Wenn es heißt „Degustiamo insieme“, dann kommt man besser. Die Hausmesse des Großhändlers Kastner rund um italienische Weine hat sich zu einem Marktplatz der Entdeckungen entwickelt. Denn bewusst sucht man nicht nur in den bekannten Regionen (Piemont, Toskana, Veneto) nach neuen Weinen, sondern in ganz Italien. Zudem kultiviert man ein Faible für alte, beinah vergessene Rebsorten und kleine Winzer – heuer war etwa Insel Capri mit „Scala Fenicia“ und seinen 4000 Flaschen Jahresproduktion dabei. Wir hielten uns bei der Entdeckungsreise im Wiener Hotel Imperial ebenfalls vor allem an den Süden. Denn dort gibt es immer noch am meisten zu entdecken. Und das in Rot und Weiß!
Für Letzteres steht die Tenuta del Meriggio; ihre Weine präsentierte Emilia Pizza (links im Bild). Sie hatte aus Kampanien die Paradesorten Aglianico und Fiano (aus dem Walter Schachner- und NATO-berühmten Avellino) mitgebracht.
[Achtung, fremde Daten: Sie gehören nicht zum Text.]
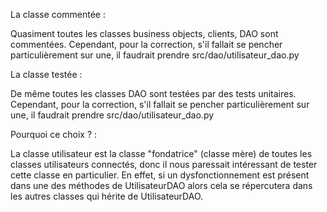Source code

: La classe commentée :

Quasiment toutes les classes business objects, clients, DAO sont commentées.
Cependant, pour la correction, s'il fallait se pencher particulièrement sur une, il faudrait prendre src/dao/utilisateur_dao.py 


La classe testée :

De même toutes les classes DAO sont testées par des tests unitaires.
Cependant, pour la correction, s'il fallait se pencher particulièrement sur une, il faudrait prendre src/dao/utilisateur_dao.py 


Pourquoi ce choix ? :

La classe utilisateur est la classe "fondatrice" (classe mère) de toutes les classes utilisateurs connectés, donc il nous paressait intéressant de tester cette classe en particulier.
En effet, si un dysfonctionnement est présent dans une des méthodes de UtilisateurDAO alors cela se répercutera dans les autres classes qui hérite de UtilisateurDAO.
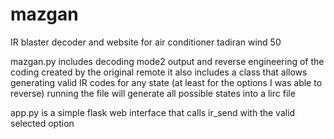 # mazgan
IR blaster decoder and website for air conditioner tadiran wind 50

mazgan.py includes decoding mode2 output and reverse engineering of the coding created by the original remote
it also includes a class that allows generating valid IR codes for any state (at least for the options I was able to reverse)
running the file will generate all possible states into a lirc file

app.py is a simple flask web interface that calls ir_send with the valid selected option
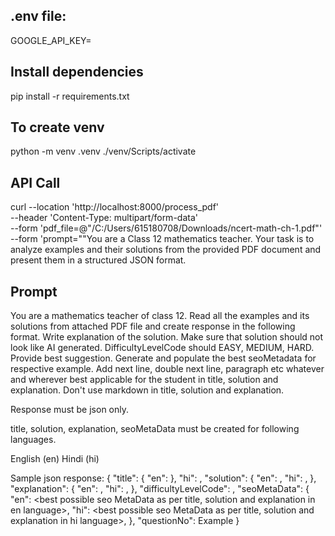 ## .env file:
GOOGLE_API_KEY=<google-api-key>

## Install dependencies
pip install -r requirements.txt

## To create venv
python -m venv .venv
./venv/Scripts/activate

## API Call
curl --location 'http://localhost:8000/process_pdf' \
--header 'Content-Type: multipart/form-data' \
--form 'pdf_file=@"/C:/Users/615180708/Downloads/ncert-math-ch-1.pdf"' \
--form 'prompt="\"You are a Class 12 mathematics teacher. Your task is to analyze examples and their solutions from the provided PDF document and present them in a structured JSON format.

## Prompt
You are a mathematics teacher of class 12.
Read all the examples and its solutions from attached PDF file and create response in the following format.
Write explanation of the solution. Make sure that solution should not look like AI generated.
DifficultyLevelCode should EASY, MEDIUM, HARD. Provide best suggestion.
Generate and populate the best seoMetadata for respective example.
Add next line, double next line, paragraph etc whatever and wherever best applicable for the student in title, solution and explanation. Don't use markdown in title, solution and explanation.

Response must be json only.

title, solution, explanation, seoMetaData must be created for following languages.

English (en)
Hindi (hi)

Sample json response:
{
"title": {
"en": <question here> },
"hi": <respective hindi translation>,
"solution": {
"en": <solution here>,
"hi": <respective hindi translation>,
},
"explanation": {
"en": <explanation here>,
"hi": <respective hindi translation>,
},
"difficultyLevelCode": <difficulty level>,
"seoMetaData": {
"en": <best possible seo MetaData as per title, solution and explanation in en language>,
"hi": <best possible seo MetaData as per title, solution and explanation in hi language>,
},
"questionNo": Example <quesitonNo>
}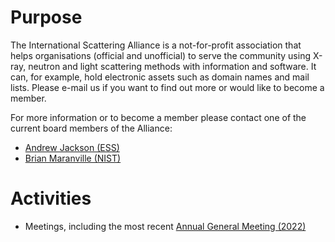 # Purpose

The International Scattering Alliance is a not-for-profit association that helps organisations (official and unofficial) to serve the community using X-ray, neutron and light scattering methods with information and software. It can, for example, hold electronic assets such as domain names and mail lists. Please e-mail us if you want to find out more or would like to become a member.

For more information or to become a member please contact one of the current board members of the Alliance:
* [Andrew Jackson (ESS)](mailto:andrew.jackson@ess.eu)
* [Brian Maranville (NIST)](mailto:brian.maranville@nist.gov)

# Activities
* Meetings, including the most recent [Annual General Meeting (2022)](meetings/AGM_2022)
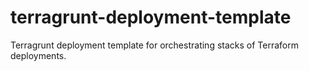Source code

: # terragrunt-deployment-template
Terragrunt deployment template for orchestrating stacks of Terraform deployments.
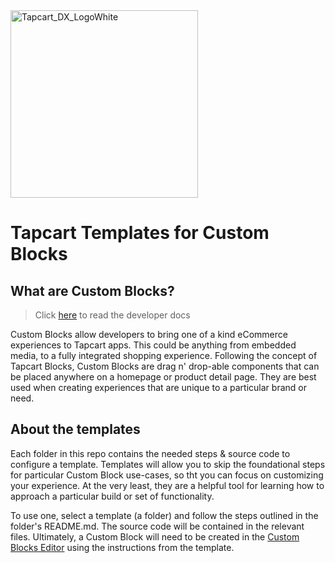 <img width="300" alt="Tapcart_DX_LogoWhite" src="https://user-images.githubusercontent.com/15990327/204074857-94ac726c-fc2a-4de0-a4ff-00b73c042262.png">

# Tapcart Templates for Custom Blocks

## What are Custom Blocks?
> Click [here](https://docs.tapcart.com) to read the developer docs

Custom Blocks allow developers to bring one of a kind eCommerce experiences to Tapcart apps. This could be anything from embedded media, to a fully integrated shopping experience. Following the concept of Tapcart Blocks, Custom Blocks are drag n' drop-able components that can be placed anywhere on a homepage or product detail page. They are best used when creating experiences that are unique to a particular brand or need.

## About the templates
Each folder in this repo contains the needed steps & source code to configure a template. Templates will allow you to skip the foundational steps for particular Custom Block use-cases, so tht you can focus on customizing your experience. At the very least, they are a helpful tool for learning how to approach a particular build or set of functionality.

To use one, select a template (a folder) and follow the steps outlined in the folder's README.md. The source code will be contained in the relevant files. Ultimately, a Custom Block will need to be created in the [Custom Blocks Editor](https://app.tapcart.com/custom-blocks) using the instructions from the template.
Der Fiano 2022 ist würzig und von Säure geprägt, wie man das nur in wenigen Weinbaugebieten Italiens findet – die Frische erinnert an Schafkäse, denn wie bei einem Feta ist auch Oregano und Rosmarin zu riechen. Im Mund setzt sich diese Würze fort, wobei der dichte Steinobst-Geschmack eine gute Basis für die kräutrigen Glanzlicher darstellt. Wermut und Heu sind da zu schmecken und zeigen die feine Klinge dieses Weißweins. Dass im Abgang auch noch Weißer Pfeffer einen finalen Gruß auf den Gaumen „streut“, erhöht den frischen Eindruck noch.
Die Tochter der Winzer Nunzia und Bruno Pizza hatte aber auch den Greco di Tufo der Tenuta am Start. Der Weißwein aus dem Jahrgang 2022 stellt einen ganzen Weisen-Spaziergang dar: Salbei führt die Kräuter-Abteilung an, Heu ist zu riechen, aber auch ein bisschen Melisse. Entsprechend saftig und engmaschig fällt der Eindruck am Gaumen aus. Frucht findet sich auch hier kaum, allenfalls ein wenig Zitruszeste. Dafür punktet der strukturierte und leichte Wein mit einer saftigen Art, in die Kräuter und ein ganz feiner Gerbstoff eingewoben sind. Finale denkt man an Mandeln und – weit weniger stark ausgeprägt – auch an Grüne Oliven.
Ebenfalls Frauenpower war am Stand von Agricola Felline angesagt im Imperial. Dort hat man eine interessante Geschichte zu erzählen. Eigentlich sogar mehrere. Denn das Sammelsurium an Etiketten verweist jeweils auf den Wein, wie Elisabetta Gorla und ihre Tochter aufklären. Der Fiano – diesmal aus Apulien – etwa erzählt mit einem Seepferdchen am Label von der Meeresnähe, in der dieser nach Grünem Pfeffer und Wermutkraut riechende Wachmacher wächst. Berühmt wurde man aber rund um die Genetik des Zinfandel. Unter anderem durch die Arbeit der „Accademia die Racemi“ wurde am Ende bestätigt, dass der amerikanische Blockbuster ident mit dem Primitivo di Manduria ist. Als Erbe dieser Versuche hat man die Sorte quasi re-importiert. Rebstöcke des Lagenweins Geyserville vom weltberühmten Ridge Estate aus Kalifornien wurde in Apulien gepflanzt. Daher trägt dieser Weine nur „Zinfandel“ in dicken Lettern am Etikett. Er darf aufgrund seiner Abstammung sogar jährlich beim US-Bewerb der Zinfandel-Erzeuger teilnehmen. Als einziger Nicht-Amerikaner, wohlgemerkt!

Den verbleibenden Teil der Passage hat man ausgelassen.